The revisions have driven a sharp increase in refinancings, following years in which the program fell short of government projections. But some critics, including members of the Obama administration, say the changes risk making HARP a giveaway to big banks.That is because the new HARP rules make it easier for borrowers to refinance their loans with existing lenders. That, the critics say, allows large lenders to charge a captive customer base above-market interest rates on the refinanced loans. Borrowers refinancing through their existing lender make up about 75% of HARP refinancings, according to government figures.
"There's essentially a monopoly on refinancing," Housing and Urban Development Secretary Shaun Donovan said at a Senate hearing last month. For borrowers, Mr. Donovan said, "Whoever holds their current loan, whoever is the servicer, they can charge them—and we're seeing this—very high fees."
The Obama administration and some mortgage-industry participants say this arrangement leaves the lion's share of refinancing activity with giant banks. Among the biggest beneficiaries: Wells Fargo, which held a third of the market as of March, and J.P. Morgan, with more than 10%, according to Inside Mortgage Finance. U.S. Bancorp, USB +0.09% Bank of America Corp. BAC -0.51% and Citigroup Inc. C -1.37% rounded out the top five, which together hold 58% of the market.
Banks have been charging HARP borrowers as much as 0.53 percentage point more than the market rate on the refinanced mortgages, according to Amherst Securities. Officials at the Federal Housing Finance Agency, the independent regulator that runs the program, said the premium is far smaller, around 0.1 percentage point on average, for Fannie Mae borrowers.

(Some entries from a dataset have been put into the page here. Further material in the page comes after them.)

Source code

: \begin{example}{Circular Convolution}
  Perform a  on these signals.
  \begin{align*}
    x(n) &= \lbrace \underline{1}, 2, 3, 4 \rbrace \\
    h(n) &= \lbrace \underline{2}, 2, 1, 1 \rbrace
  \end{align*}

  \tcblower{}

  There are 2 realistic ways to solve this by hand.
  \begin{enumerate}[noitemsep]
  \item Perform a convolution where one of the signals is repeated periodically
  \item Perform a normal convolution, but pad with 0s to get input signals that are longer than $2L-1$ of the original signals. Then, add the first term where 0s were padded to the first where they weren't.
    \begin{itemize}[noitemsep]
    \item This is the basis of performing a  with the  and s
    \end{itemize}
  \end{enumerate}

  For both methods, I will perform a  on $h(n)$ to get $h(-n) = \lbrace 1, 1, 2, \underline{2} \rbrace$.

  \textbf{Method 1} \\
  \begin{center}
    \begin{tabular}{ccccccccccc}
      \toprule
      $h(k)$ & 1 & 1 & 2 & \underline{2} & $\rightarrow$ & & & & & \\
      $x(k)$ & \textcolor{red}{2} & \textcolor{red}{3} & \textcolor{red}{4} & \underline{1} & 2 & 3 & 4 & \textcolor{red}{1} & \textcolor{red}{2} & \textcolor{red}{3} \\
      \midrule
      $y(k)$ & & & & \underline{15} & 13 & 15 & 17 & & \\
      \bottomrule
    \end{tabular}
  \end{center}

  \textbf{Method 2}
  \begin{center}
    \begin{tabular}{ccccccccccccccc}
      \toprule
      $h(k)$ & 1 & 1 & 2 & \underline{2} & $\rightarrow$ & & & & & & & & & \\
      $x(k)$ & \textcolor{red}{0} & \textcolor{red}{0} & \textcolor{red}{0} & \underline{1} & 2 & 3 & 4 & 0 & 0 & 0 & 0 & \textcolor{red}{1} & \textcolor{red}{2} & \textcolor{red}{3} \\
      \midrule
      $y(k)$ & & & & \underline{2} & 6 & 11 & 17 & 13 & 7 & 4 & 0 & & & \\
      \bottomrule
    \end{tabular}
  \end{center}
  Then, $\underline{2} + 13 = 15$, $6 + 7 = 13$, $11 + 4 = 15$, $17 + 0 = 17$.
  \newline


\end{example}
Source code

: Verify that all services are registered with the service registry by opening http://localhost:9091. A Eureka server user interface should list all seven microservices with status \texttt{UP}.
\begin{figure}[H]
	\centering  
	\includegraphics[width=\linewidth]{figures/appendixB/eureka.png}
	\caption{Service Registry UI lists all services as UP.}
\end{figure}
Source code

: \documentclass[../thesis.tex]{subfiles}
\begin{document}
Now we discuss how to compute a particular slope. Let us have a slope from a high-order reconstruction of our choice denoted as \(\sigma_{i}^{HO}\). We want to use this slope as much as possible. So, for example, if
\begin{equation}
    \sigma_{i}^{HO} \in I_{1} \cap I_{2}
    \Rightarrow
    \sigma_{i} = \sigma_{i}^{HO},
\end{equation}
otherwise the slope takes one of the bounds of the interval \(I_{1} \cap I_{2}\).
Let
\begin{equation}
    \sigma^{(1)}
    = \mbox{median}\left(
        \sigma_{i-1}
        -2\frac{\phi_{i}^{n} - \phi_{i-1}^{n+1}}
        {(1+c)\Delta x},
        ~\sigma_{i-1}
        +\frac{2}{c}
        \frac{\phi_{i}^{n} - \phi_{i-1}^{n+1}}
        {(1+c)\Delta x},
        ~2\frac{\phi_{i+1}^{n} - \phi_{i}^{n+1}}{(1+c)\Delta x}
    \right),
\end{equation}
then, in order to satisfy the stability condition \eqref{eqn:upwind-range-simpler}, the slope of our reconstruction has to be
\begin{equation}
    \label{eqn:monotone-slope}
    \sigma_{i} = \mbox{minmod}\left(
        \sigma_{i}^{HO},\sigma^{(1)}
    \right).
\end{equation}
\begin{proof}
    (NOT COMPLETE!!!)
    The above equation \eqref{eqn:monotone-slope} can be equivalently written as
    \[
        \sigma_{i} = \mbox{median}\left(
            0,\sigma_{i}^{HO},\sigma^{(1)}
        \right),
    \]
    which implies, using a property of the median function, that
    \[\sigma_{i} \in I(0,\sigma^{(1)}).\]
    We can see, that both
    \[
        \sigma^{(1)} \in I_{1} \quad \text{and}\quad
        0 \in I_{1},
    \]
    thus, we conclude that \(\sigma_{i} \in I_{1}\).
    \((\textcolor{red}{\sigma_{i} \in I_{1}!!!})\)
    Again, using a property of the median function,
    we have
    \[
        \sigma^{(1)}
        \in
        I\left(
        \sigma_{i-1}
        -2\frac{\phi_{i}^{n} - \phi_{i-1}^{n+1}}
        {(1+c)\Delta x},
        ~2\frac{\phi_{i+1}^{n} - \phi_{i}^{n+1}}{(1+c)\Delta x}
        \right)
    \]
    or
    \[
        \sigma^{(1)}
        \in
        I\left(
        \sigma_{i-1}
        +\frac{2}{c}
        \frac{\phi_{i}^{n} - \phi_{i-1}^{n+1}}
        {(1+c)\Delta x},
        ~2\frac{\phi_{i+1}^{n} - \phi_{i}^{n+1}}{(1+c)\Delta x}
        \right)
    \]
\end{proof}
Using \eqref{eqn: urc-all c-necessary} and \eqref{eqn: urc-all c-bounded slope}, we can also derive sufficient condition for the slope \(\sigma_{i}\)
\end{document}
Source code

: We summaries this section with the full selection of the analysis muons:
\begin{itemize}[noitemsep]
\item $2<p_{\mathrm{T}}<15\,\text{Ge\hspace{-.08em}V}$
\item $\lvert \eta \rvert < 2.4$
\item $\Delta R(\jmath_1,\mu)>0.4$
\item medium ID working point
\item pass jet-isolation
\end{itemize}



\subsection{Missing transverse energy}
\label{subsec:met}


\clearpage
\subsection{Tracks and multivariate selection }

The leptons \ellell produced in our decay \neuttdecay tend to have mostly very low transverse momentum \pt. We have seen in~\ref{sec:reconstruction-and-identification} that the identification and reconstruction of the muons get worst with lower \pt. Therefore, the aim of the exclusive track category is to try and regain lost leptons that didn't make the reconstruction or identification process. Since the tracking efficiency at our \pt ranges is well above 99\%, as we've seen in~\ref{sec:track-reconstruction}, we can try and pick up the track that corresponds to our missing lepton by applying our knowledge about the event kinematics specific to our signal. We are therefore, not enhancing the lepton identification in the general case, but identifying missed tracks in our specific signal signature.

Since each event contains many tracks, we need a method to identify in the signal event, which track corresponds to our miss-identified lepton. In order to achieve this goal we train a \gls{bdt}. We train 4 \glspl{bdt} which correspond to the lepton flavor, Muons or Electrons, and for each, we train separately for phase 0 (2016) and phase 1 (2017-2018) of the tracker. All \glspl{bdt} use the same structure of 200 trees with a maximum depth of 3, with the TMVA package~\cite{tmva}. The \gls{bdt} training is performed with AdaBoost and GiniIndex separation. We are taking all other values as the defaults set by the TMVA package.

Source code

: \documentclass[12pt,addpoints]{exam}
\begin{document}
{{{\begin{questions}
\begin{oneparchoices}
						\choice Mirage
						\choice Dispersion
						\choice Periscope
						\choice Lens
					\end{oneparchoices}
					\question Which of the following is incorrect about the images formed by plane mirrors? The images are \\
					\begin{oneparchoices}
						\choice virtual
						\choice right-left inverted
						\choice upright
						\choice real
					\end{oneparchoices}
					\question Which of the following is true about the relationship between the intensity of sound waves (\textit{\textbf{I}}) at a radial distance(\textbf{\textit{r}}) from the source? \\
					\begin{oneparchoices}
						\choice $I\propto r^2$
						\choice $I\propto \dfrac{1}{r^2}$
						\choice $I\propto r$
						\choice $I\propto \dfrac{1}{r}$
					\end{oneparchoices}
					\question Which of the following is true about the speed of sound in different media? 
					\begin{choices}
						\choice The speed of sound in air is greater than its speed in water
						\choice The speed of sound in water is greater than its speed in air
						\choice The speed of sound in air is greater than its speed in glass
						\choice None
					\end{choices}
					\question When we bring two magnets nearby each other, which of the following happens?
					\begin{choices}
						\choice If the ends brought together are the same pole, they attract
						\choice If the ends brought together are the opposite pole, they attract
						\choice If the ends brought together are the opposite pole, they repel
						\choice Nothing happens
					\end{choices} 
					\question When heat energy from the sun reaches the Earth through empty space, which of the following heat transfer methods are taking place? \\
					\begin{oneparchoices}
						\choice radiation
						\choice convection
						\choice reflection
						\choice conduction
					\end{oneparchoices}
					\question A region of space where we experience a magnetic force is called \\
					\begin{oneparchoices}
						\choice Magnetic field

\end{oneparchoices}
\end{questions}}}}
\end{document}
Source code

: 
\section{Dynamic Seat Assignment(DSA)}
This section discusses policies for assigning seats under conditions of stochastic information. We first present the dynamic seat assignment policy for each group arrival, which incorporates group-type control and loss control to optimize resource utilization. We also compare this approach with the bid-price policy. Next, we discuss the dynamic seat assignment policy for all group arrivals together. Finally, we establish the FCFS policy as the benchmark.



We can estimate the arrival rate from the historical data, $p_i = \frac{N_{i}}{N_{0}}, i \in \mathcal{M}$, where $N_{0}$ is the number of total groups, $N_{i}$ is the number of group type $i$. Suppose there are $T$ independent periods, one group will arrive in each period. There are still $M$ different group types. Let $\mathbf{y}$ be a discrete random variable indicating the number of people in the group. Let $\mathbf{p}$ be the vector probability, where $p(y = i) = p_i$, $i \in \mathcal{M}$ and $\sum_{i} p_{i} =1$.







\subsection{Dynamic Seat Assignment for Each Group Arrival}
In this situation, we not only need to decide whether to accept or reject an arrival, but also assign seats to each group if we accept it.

A Wells Fargo spokeswoman said the bank's rates are "competitive with our traditional refinancing loan options." A J.P. Morgan spokeswoman declined to comment on the rates it is charging borrowers but said "demand from customers has exceeded our expectations." A Bank of America spokeswoman said, "We offer market-driven pricing for both HARP and traditional refinances." A spokesman for Citi said the bank is offering market rates. A U.S. Bancorp spokesman couldn't be reached for comment.
The administration is pressing lawmakers to make it easier for consumers to refinance with different lenders. A senior administration official said the administration tried to get the FHFA to change the policy last year but was unable to do so.
The FHFA, which oversees Fannie Mae and Freddie Mac, which finance the lion's share of home mortgages, defends the program's structure. Officials there say that any lack of competition is a problem felt in the overall mortgage market, which has shrunk for years with the collapse of many nonbank lenders and the retreat of large banks such as Bank of America, and not a result of HARP.
"We feel very comfortable that lenders are offering borrowers the HARP product at the going market rate," said Meg Burns, the FHFA's senior associate director for housing policy.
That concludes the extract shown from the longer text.